For the first time, the Delhi airport breached the 60 million-mark in 2017, making it to the list of the world’s top 20 busiest airports. The Indira Gandhi International Airport also became the seventh busiest in Asia, ahead of Seoul, Singapore and Bangkok.
“The study should be completed by the end of this year, and the aim is to map the saturation point,” said one of the two officials mentioned in the first instance, a senior official at Airports Authority India (AAI), which is conducting the study.
“Some airports are already operating beyond the capacity but still have scope for expansion. But most of us agree that expansion is not matched with the growth in aviation sector, which is why we are observing congestion at airports. We do not want this when we are aspiring for one billion trips in next 15 years, up from around 200 million (trips a year) now,” the AAI official said.
The issue isn’t just passengers but also runways, flights, and parking slots for aircraft. The number of aircraft with scheduled airlines in India is 620 as on July 31, 2018, up from 448 in March 2016. India’s 17 scheduled airlines operated 9.22 lakh flights in 2017-18, up from 8.1 lakh from previous year. International aircraft movement was 3.79 lakh in 2017-18 against 3.45 lakh in 2016-17.
“When we are looking at saturation point, we are not only looking at terminal capacity. At some places we might not have space for another runway, while terminals can be expanded. But if the airport can’t handle more flights, there is no point in expanding the terminal. The study will reflect that and will also point out the projected traffic so that expansion can be planned accordingly,” said the second person cited in the first instance, who also works for AAI.
In May, Hindustan Times had reported that at least 25 of the 50 busiest airports in India are already operating beyond their capacity, while almost all the others will reach optimal capacity in 2018-19.
The Cabinet Committee on Economic Affairs (CCEA) on May 2 approved investments in expansion and upgradation of integrated terminals in Chennai, Guwahati and Lucknow by AAI at a cost of Rs 2,467 crore, Rs 1,232 crore and Rs 1,383 crore, respectively.
Minister of state for civil aviation Jayant Sinha, while announcing the expansion plan, said Rs 1 lakh crore would be invested to increase the capacity of Indian airports. The government has launched a new initiative called NABH (NextGen Airports for Bharat) Nirman to enhance airport capacity by five times to one billion trips in the next 10-15 years.
Increasing capacity requires both development of greenfield airports and expansion of existing airports; the plan is to use AAI and also involve private firms.
AAI, which runs all the non-private civilian airports in the country, is in the process of implementing plans to create additional capacity in airports in Agartala, Patna, Srinagar, Pune, Trichy, Vijayawada, Port Blair, Jaipur, Mangalore, Dehradun, Jabalpur, Kolhapur, Goa, Rupsi, Leh, Calicut, Imphal, Varanasi and Bhubaneswar with a capital expenditure of Rs 20,178 crore over the next four to five years.

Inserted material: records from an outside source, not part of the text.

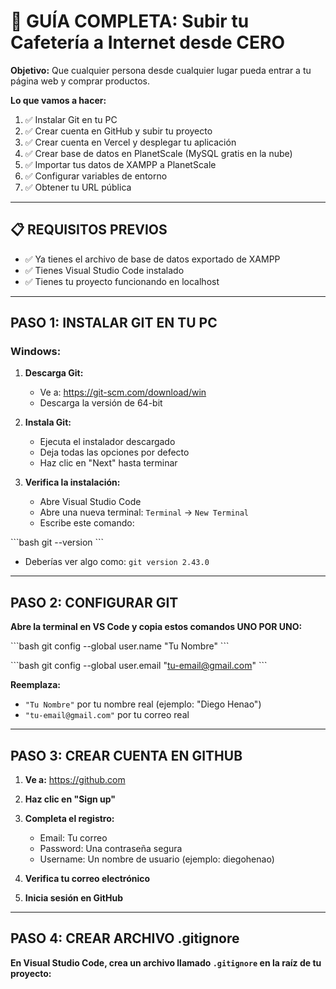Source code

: # 🚀 GUÍA COMPLETA: Subir tu Cafetería a Internet desde CERO

**Objetivo:** Que cualquier persona desde cualquier lugar pueda entrar a tu página web y comprar productos.

**Lo que vamos a hacer:**
1. ✅ Instalar Git en tu PC
2. ✅ Crear cuenta en GitHub y subir tu proyecto
3. ✅ Crear cuenta en Vercel y desplegar tu aplicación
4. ✅ Crear base de datos en PlanetScale (MySQL gratis en la nube)
5. ✅ Importar tus datos de XAMPP a PlanetScale
6. ✅ Configurar variables de entorno
7. ✅ Obtener tu URL pública

---

## 📋 REQUISITOS PREVIOS

- ✅ Ya tienes el archivo de base de datos exportado de XAMPP
- ✅ Tienes Visual Studio Code instalado
- ✅ Tienes tu proyecto funcionando en localhost

---

## PASO 1: INSTALAR GIT EN TU PC

### Windows:

1. **Descarga Git:**
   - Ve a: https://git-scm.com/download/win
   - Descarga la versión de 64-bit

2. **Instala Git:**
   - Ejecuta el instalador descargado
   - Deja todas las opciones por defecto
   - Haz clic en "Next" hasta terminar

3. **Verifica la instalación:**
   - Abre Visual Studio Code
   - Abre una nueva terminal: `Terminal` → `New Terminal`
   - Escribe este comando:

\`\`\`bash
git --version
\`\`\`

   - Deberías ver algo como: `git version 2.43.0`

---

## PASO 2: CONFIGURAR GIT

**Abre la terminal en VS Code y copia estos comandos UNO POR UNO:**

\`\`\`bash
git config --global user.name "Tu Nombre"
\`\`\`

\`\`\`bash
git config --global user.email "tu-email@gmail.com"
\`\`\`

**Reemplaza:**
- `"Tu Nombre"` por tu nombre real (ejemplo: "Diego Henao")
- `"tu-email@gmail.com"` por tu correo real

---

## PASO 3: CREAR CUENTA EN GITHUB

1. **Ve a:** https://github.com

2. **Haz clic en "Sign up"**

3. **Completa el registro:**
   - Email: Tu correo
   - Password: Una contraseña segura
   - Username: Un nombre de usuario (ejemplo: diegohenao)

4. **Verifica tu correo electrónico**

5. **Inicia sesión en GitHub**

---

## PASO 4: CREAR ARCHIVO .gitignore

**En Visual Studio Code, crea un archivo llamado `.gitignore` en la raíz de tu proyecto:**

The private firms that run the Delhi, Bengaluru, and Hyderabad airports are also working on expansion plans that will require an investment of Rs 25,000 crore over the next five years.
“Airports are not just a shiny terminal building; airside is equally important... capacity of runway and taxiway also need to be expanded. More holistic action plans need to be developed for the modernisation of airports. AAI along, with private developers, should form a joint action group to come up with a modernisation plan,” said Mark Martin, founder and CEO of Dubai-based Martin Consulting.